Click here to register.

General Discussion

User: dano
Date: 3/11/2008 11:14 am
Views: 4391
Rating: 26
Feature request: use Ekiga for collecting/contributing speech.

--- (Edited on 3/11/2008 11:14 am [GMT-0500] by dano) ---

Ekiga could be an additional way.
User: ralfherzog
Date: 3/12/2008 12:52 am
Views: 296
Rating: 25
Using Ekiga to collect speech sounds like a very good idea. VoxForge currently offers submission via telephone (does anyone use this feature?), the speech submission application (should support much more prompts for each language), the upload of zipped speech files (I prefer this method).  Ekiga could be an additional way.

--- (Edited on 2008-03-12 12:53 am [GMT-0500] by ralfherzog) ---

Re: Ekiga
User: kmaclean
Date: 3/12/2008 2:29 pm
Views: 233
Rating: 27

> Feature request: use Ekiga for collecting/contributing speech.

From Ekiga site:

Ekiga uses both the H.323 and SIP protocols.

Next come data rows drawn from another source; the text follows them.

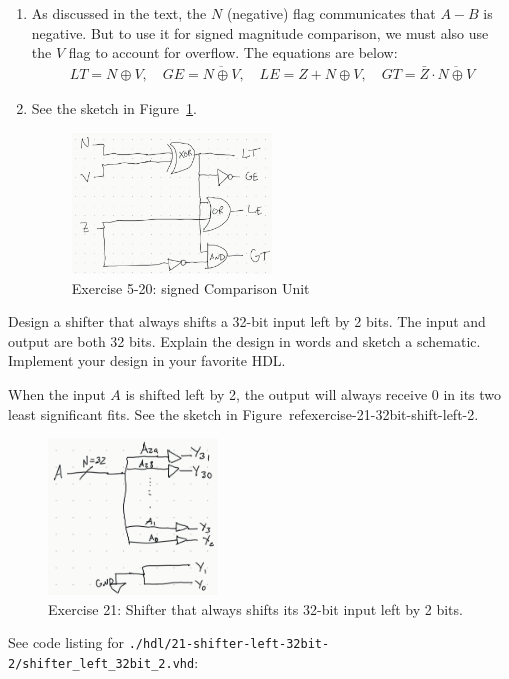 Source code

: \documentclass[12pt]{article}
\newenvironment{ex}[2][Exercise]{\begin{trivlist}
		\item[\hskip \labelsep {\bfseries #1}\hskip \labelsep {\bfseries #2.}]}{\end{trivlist}}
\newenvironment{sol}[1][Solution]{\begin{trivlist}
		\item[\hskip \labelsep {\bfseries #1:}]}{\end{trivlist}}
\begin{document}
\begin{sol}
	\begin{enumerate}[label=(\alph*)]
		\item As discussed in the text, the $N$ (negative) flag communicates
		that $A-B$ is negative. But to use it for signed magnitude comparison,
		we must also use the $V$ flag to account for overflow. The equations
		are below:
		\begin{align*}
			LT=N\oplus V,\quad GE=\overline{N\oplus V},
			\quad LE=Z+N\oplus V,\quad GT=\bar{Z}\cdot \overline{N\oplus V}
		\end{align*}
		\item See the sketch in Figure~\ref{signed-comparison-unit}.
		\begin{figure}
			\centering
			\includegraphics[width=0.5\textwidth]{exercise-05-20-signed-comparison-unit}
			\caption{Exercise 5-20: signed Comparison Unit}
			\label{signed-comparison-unit}
		\end{figure}
	\end{enumerate}
\end{sol}

\begin{ex}{5.21}
	Design a shifter that always shifts a 32-bit input left by 2 bits. The input and
	output are both 32 bits. Explain the design in words and sketch a schematic.
	Implement your design in your favorite HDL.
\end{ex}

\begin{sol}
	When the input $A$ is shifted left by 2, the output will always receive 0 in its
	two least significant fits. See the sketch in Figure~ref{exercise-21-32bit-shift-left-2}.
	\begin{figure}
		\centering
		\includegraphics[width=0.4\textwidth]{exercise-21-32bit-shift-left-2}
		\caption{Exercise 21: Shifter that always shifts its 32-bit input left by
		2 bits.}
		\label{exercise-21-32bit-shift-left-2}
	\end{figure}
	See code listing for
	\texttt{./hdl/21-shifter-left-32bit-2/shifter\_left\_32bit\_2.vhd}:
	
\end{sol}
\end{document}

It supports many audio and video codecs, and is interoperable with other SIP compliant software [...]

So we should be able to use Ekiga as a SIP client front-end for the VoxForgeIVR application (Asterisk-based app) that trevarthen created. 

The main problem is that our current server resources would likely not be able to support the bandwidth required of a VoIP solution.  Where the web front-end server is located, there is not enough bandwidth to support VoIP (I've tried direct connections with people, and have been dropped many times).  On the VoxForge repository server (which is just a regular web-hosting service), we don't have root access, which (I think) is required for an Asterisk server.  If there is a way around this, please let me know.



--- (Edited on 3/12/2008 3:29 pm [GMT-0400] by kmaclean) ---

Re: Ekiga
User: nsh
Date: 3/12/2008 3:03 pm
Views: 233
Rating: 29

> If there is a way around this, please let me know.

Of course you can build * in a custom prefix from sources. The only difference is that you should configure it with all dirs:

./configure --prefix=... --sysconfdir=... --datadir=... and

probably some more options. There are different problems with firewall but it should work fine I suppose.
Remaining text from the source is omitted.